TL;DR
DeepSeek V4 released April 24, 2026 with two models. V4-Pro: 1.6T total parameters, 49B active, $0.435/M input, $0.87/M output. V4-Flash: 284B total, 13B active, $0.14/M input, $0.28/M output. Both default to 1M-token context with 384K max output. DeepSeek-V4-Pro-Max scores 80.6% on SWE-bench Verified, the highest open-weights entry, tied with Gemini 3.1 Pro. Per output token, V4-Pro is 28.7x cheaper than Claude Opus 4.8 and 34.5x cheaper than GPT-5.5.
What it is
Two MoE models with 1M-token context. Attention: token-wise compression + DeepSeek Sparse Attention (DSA). Open weights on Hugging Face, MIT license per Lambda's launch analysis. API speaks both OpenAI ChatCompletions and Anthropic formats.
Why it matters
80.6% SWE-bench Verified at $0.87/M output. Opus 4.8 scores 88.6% at $25/M output. A dollar buys 1.15M output tokens from V4-Pro, 40K from Opus 4.8, 33K from GPT-5.5.
Release Date and Models
DeepSeek released V4 on April 24, 2026 as a preview, announced on its API docs news page. Two models shipped the same day:
- deepseek-v4-pro: 1.6T total parameters, 49B active per token.
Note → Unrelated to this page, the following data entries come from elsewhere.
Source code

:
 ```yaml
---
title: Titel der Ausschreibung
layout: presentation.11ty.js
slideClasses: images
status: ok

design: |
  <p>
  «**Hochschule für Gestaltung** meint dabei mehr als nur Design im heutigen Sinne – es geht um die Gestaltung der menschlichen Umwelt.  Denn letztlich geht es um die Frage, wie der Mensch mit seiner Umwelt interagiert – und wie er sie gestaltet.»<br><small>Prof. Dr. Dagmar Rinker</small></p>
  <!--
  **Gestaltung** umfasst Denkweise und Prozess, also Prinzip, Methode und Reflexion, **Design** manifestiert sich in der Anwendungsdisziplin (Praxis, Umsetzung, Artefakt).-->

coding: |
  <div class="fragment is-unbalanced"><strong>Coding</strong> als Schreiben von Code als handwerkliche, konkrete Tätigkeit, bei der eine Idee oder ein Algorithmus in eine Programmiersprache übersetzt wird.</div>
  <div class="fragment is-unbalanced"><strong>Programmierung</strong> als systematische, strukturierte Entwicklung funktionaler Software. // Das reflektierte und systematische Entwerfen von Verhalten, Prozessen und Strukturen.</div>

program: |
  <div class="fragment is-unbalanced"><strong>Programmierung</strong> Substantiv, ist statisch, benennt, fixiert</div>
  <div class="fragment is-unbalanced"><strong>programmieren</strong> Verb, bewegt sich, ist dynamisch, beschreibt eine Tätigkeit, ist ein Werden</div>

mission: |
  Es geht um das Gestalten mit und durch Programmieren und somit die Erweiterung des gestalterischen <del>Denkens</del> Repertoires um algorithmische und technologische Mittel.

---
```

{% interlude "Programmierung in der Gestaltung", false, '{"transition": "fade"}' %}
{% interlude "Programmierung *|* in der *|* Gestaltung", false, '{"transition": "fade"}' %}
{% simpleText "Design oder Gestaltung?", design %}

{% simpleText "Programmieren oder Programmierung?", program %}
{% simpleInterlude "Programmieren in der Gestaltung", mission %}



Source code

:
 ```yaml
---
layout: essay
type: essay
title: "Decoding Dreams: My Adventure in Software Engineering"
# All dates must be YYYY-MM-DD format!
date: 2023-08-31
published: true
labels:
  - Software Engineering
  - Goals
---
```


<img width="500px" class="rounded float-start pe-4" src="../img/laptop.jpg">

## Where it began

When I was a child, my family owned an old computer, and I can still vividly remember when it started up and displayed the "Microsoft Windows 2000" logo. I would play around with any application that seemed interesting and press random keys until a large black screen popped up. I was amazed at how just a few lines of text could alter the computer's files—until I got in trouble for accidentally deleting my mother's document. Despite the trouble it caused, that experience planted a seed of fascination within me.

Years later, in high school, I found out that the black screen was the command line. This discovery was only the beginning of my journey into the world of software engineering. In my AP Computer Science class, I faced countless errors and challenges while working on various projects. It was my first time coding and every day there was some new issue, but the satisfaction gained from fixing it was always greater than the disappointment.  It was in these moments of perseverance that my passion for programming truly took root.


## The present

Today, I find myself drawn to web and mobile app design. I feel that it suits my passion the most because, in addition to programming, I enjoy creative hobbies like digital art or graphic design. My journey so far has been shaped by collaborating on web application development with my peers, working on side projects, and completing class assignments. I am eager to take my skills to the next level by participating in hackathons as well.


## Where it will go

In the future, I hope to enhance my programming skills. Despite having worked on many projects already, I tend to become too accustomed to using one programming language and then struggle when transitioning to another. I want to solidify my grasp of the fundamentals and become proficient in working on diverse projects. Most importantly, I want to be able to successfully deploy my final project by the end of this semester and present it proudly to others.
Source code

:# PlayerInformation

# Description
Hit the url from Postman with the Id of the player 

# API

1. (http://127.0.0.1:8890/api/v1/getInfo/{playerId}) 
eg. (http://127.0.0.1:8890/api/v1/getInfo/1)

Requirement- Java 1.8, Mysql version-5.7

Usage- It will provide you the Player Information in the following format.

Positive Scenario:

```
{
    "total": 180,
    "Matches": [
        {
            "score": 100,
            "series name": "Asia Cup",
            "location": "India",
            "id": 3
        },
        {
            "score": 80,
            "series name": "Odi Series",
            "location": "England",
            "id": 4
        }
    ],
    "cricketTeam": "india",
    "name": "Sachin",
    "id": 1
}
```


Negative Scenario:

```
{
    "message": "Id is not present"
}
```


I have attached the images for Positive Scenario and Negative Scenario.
- deepseek-v4-flash: 284B total parameters, 13B active per token.
Both run with a 1M-token context window by default across all official DeepSeek services, support JSON output, tool calls, and thinking plus non-thinking modes, and expose 384K max output tokens. The legacy deepseek-chat and deepseek-reasoner endpoints now map to deepseek-v4-flash (non-thinking and thinking mode) and will be fully retired after July 24, 2026 15:59 UTC. The API supports both the OpenAI ChatCompletions format and the Anthropic API format, which is what makes the Claude Code setup below a three-line config.
Weights are on Hugging Face (deepseek-ai/DeepSeek-V4-Pro, deepseek-ai/DeepSeek-V4-Flash), released under the MIT license per Lambda's launch analysis.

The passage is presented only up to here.